Elysée : dans les coulisses du Palais

Un lieu réputé impénétrable. Exceptionnellement nos caméras ont pu filmer derrière les murs de ce palais pendant 18 mois. Plus de 800 personnes y travaillent chaque jour dans l’ombre. Et une centaine de jeunes recrues et d’apprentis sont formés par les meilleurs spécialistes et artisans du pays.

Partagez l’étonnant quotidien de ces femmes et de ces hommes qui travaillent dans les coulisses du pouvoir. À chaque édition des journées du Patrimoine, L’Élysée, un lieu cher au cœur des Français, bat des records d’affluence. Exceptionnellement nos caméras ont pu filmer derrière les murs de ce palais pendant dix-huit mois. Plus de 800 personnes y travaillent chaque jour dans l’ombre. Parmi elles, une centaine de jeunes recrues et d’apprentis sont formés par les meilleurs spécialistes et artisans du pays. Car l’Elysée est aussi la vitrine du savoir-faire français.

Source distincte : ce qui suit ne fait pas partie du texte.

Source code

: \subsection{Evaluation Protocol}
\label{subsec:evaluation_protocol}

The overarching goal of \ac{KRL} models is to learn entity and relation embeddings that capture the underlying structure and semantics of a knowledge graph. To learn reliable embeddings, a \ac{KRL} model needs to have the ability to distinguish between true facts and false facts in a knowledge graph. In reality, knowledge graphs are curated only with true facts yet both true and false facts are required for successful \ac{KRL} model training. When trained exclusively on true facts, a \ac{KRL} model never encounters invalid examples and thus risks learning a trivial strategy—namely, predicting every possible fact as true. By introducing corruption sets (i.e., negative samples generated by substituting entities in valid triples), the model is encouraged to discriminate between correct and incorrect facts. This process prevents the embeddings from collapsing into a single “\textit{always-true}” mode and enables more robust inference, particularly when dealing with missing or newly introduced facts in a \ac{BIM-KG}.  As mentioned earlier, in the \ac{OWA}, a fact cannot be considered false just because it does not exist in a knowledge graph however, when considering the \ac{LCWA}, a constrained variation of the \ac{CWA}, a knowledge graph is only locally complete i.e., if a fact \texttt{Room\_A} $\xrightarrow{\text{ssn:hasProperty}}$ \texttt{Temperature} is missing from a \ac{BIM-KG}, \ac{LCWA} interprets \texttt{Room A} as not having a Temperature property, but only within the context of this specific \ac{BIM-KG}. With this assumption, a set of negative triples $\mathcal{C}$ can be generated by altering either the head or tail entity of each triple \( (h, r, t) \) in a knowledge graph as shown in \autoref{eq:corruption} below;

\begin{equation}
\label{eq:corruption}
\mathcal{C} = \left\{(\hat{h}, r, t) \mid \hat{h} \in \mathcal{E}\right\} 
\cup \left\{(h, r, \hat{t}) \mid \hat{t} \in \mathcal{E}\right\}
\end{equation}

Un documentaire de Julie Martin & Manuel Laigre (COVER FILMS)

Interview des réalisateurs Julie Martin et Manuel Laigre

Comment vous est venue l’envie de tourner ce film documentaire ?
Guillaume Maurice (producteur du film) : produire un documentaire sur le palais de l’Élysée, c’est un peu le rêve de tout producteur. En tous cas, c’était le mien. Alors quand j’ai créé ma société de production, il y a un peu plus de deux ans, je me suis lancé ce défi : réussir à faire un documentaire au long cours dans ce lieu chargé d’Histoire. Mais je savais qu’obtenir la confiance de l’équipe présidentielle n’était pas gagné d’avance.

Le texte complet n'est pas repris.